The French foreign ministry in a statement denied any involvement.

Western officials say that Prigozhin and his companies are the spearhead of an ambitious – if opportunistic – effort by Russia to extend its influence in more than a dozen African states, often at the expense of France.

Paris has struggled to maintain its influence in CAR, a former French colony, since President Faustin-Archange Touadéra opted to hire Wagner to repel a rebel advance in 2018. The last French troops left CAR days ago.

France has also lost out to Russia in Mali, where Wagner fighters have now been deployed against Islamist extremists. A large French military force there has also been withdrawn.

Prigozhin has repeatedly accused the west of exploiting Africa and using underhand methods on the continent to maintain its control. A troll farm linked to the businessman has been accused of running disinformation campaigns attacking the west to prepare public opinion for Russian interventions. On at least one occasion, Wagner operatives have been discovered manufacturing evidence of French atrocities.

In Mali and in CAR, the Wagner Group has been paid in cash and with concessions over gold and diamond mining. Dozens of companies associated with Prigozhin and his subordinates are involved in the extraction of valuable metals and gems across a swath of west, central and east Africa.

When imposing sanctions on Sytii in 2020, the US said he was the founder of the Prigozhin-linked mining company Lobaye Invest, which operates in CAR and elsewhere.

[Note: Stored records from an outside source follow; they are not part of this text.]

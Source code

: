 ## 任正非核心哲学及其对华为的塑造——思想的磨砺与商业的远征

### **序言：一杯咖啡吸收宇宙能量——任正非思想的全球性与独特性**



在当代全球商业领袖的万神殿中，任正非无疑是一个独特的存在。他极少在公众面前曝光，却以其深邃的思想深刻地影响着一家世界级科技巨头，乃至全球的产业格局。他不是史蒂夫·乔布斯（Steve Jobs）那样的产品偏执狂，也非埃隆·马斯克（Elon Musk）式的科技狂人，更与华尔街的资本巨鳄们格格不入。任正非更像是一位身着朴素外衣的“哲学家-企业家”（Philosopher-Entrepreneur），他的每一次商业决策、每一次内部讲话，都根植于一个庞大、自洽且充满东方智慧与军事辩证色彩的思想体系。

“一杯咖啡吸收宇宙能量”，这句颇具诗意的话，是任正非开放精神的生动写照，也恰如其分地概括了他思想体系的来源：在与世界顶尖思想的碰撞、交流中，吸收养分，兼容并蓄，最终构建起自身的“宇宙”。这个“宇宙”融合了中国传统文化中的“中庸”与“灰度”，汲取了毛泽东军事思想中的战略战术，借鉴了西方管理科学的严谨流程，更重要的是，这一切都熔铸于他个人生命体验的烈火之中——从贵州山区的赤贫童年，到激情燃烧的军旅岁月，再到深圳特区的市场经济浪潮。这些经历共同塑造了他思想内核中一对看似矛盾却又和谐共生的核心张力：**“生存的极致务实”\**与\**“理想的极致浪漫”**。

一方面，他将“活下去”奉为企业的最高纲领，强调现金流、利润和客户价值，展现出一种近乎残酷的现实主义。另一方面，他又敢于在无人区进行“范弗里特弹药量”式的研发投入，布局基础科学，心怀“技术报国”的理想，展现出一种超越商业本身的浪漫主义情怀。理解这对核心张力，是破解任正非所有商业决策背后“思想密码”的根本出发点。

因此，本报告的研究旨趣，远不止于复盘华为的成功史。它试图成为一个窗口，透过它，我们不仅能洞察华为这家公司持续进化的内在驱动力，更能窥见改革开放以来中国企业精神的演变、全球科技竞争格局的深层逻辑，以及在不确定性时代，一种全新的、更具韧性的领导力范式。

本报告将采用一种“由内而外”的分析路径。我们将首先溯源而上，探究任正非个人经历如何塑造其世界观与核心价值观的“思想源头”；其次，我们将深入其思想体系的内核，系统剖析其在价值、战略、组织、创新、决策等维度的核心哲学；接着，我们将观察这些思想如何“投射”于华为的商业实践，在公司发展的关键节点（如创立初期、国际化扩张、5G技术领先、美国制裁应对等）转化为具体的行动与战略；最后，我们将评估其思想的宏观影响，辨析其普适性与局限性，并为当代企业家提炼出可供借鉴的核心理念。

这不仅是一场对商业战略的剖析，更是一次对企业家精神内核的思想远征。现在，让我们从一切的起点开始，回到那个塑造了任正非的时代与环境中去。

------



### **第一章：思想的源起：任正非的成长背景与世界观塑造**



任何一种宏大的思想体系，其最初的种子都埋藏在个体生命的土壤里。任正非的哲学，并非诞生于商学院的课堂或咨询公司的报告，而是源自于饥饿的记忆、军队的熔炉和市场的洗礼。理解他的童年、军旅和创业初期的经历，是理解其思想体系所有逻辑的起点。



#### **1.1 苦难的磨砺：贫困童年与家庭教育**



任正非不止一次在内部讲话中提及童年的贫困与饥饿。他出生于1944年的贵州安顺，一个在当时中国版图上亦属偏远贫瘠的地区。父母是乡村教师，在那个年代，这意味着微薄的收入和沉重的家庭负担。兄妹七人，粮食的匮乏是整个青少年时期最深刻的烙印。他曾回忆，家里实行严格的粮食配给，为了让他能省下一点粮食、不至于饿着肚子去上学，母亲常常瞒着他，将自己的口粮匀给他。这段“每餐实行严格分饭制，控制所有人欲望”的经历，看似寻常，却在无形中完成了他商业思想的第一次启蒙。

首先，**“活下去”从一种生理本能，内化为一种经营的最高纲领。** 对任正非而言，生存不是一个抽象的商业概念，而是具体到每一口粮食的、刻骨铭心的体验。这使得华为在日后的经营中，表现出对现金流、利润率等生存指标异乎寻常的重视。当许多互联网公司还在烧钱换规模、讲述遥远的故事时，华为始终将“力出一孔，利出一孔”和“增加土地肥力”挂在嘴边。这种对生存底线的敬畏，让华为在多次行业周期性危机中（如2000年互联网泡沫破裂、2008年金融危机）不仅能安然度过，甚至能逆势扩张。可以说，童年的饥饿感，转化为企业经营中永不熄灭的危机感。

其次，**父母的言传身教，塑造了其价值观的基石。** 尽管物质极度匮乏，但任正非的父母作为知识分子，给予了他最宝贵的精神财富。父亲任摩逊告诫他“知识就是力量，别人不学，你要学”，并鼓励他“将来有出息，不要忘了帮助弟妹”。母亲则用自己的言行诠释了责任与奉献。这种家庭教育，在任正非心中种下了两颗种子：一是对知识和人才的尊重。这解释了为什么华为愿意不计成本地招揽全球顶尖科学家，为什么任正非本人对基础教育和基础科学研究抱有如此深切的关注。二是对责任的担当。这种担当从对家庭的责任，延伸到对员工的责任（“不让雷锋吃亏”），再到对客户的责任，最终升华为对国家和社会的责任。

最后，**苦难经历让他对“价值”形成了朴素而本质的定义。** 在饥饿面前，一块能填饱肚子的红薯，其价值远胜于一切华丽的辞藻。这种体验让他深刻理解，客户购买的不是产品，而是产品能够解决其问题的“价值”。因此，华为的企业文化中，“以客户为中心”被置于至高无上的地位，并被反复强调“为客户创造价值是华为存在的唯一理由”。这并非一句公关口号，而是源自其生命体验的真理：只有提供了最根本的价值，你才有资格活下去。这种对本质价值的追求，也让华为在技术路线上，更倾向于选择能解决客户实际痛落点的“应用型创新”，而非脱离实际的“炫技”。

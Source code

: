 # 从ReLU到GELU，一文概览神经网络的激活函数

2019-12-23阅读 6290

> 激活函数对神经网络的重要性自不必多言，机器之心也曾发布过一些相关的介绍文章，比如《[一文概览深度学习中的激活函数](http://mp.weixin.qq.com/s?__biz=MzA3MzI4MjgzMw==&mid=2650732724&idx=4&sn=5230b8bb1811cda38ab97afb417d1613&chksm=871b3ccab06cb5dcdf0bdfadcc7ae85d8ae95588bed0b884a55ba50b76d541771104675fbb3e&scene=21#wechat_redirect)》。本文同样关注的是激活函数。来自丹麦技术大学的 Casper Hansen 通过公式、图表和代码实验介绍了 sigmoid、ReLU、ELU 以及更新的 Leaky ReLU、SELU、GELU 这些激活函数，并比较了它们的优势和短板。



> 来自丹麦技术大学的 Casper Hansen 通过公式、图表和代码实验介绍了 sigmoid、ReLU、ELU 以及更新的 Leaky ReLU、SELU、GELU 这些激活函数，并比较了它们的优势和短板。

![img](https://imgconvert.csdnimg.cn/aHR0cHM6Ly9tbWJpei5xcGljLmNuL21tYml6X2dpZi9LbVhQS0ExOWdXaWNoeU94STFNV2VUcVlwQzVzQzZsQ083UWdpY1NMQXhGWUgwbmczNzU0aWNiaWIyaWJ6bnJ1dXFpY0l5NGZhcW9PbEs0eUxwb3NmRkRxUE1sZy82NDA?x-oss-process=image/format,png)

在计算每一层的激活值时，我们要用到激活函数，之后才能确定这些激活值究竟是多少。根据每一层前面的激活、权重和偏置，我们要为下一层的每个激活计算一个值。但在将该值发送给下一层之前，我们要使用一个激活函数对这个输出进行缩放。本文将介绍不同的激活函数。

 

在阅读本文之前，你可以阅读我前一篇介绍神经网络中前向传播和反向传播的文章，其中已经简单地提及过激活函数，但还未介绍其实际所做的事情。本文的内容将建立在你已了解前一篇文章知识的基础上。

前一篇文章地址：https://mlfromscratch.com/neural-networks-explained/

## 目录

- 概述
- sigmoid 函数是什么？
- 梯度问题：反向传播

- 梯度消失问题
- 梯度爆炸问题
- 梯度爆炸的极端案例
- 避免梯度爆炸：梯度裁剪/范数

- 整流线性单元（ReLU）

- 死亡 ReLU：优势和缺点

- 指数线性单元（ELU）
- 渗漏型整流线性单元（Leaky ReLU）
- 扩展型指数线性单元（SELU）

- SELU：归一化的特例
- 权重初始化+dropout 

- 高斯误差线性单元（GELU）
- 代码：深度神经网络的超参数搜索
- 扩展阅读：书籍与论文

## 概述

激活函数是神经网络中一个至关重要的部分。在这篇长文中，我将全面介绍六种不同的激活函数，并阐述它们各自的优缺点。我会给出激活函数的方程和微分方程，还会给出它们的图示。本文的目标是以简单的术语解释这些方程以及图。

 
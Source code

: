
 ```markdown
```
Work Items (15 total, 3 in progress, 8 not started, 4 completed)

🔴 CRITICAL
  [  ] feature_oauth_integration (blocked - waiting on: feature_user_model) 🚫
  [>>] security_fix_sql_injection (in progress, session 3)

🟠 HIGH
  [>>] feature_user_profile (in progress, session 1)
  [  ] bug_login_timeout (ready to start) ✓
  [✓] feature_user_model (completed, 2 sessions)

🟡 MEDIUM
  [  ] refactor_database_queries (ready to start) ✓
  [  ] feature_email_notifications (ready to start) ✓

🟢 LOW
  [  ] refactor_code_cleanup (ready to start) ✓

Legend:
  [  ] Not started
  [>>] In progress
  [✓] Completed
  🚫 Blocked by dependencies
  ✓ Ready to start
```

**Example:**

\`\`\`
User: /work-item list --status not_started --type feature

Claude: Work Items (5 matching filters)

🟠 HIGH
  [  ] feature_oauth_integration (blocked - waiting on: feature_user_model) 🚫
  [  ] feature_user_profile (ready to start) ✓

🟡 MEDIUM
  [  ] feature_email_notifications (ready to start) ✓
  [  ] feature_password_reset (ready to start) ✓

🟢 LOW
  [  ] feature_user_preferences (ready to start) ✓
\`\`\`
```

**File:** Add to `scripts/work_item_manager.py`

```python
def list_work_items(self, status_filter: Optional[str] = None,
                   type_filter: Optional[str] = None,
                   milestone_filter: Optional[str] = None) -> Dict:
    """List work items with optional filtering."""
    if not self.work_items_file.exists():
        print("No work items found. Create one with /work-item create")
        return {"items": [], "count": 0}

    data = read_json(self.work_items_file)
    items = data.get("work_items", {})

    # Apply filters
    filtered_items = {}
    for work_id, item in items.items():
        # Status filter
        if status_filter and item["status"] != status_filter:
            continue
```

An agreement with successive regimes in Sudan to extract and export gold there is thought to have proved very lucrative.

Last year a UN working group said it was “deeply disturbed” by the connections between the Russian mercenaries, Lobaye and alleged human rights violations in CAR, include mass summary executions, arbitrary detention, torture during interrogation and the forced displacement of the civilian population.

The US has accused Russia of exploiting natural resources in CAR and a number of other African countries to help fund Moscow’s war in Ukraine, a charge has Russia rejected as “anti-Russian rage”.

In CAR, however, there are signs that relations between the Wagner Group and the administration of Touadéra are fraying.

A series of bloody raids on artisanal mines in the lawless border zones between Sudan and CAR, previously reported by the Guardian, has been seen as evidence of how the Wagner Group has been forced to plunder the region’s valuable gold trade to make up a shortfall in cashflow.

The Wagner Group has played a key role in fighting Ukraine, and Prigozhin, once a secretive businessman, has emerged as one of Russia’s most visible pro-war figures.

The conflict has come at the same time as a series of military coups in the strategically important Sahel has opened the way for deeper Russian involvement there.

The Ghanaian president, Nana Akufo-Addo, said on Thursday’s that neighbouring Burkina Faso had “reached an arrangement” with Wagner.

“Burkina Faso has now entered into an arrangement to go along with Mali in employing the Wagner forces there and I believe a mine in the southern part of Burkina has been allocated to them as a form of payment for their service,” Nana Akufo-Addo said. “To have them operating on our northern border is particularly distressing for us in Ghana.”

The Wagner Group has also been linked to atrocities in Mali, where its fighters were alleged to have been involved in massacres of hundreds of civilians earlier this year.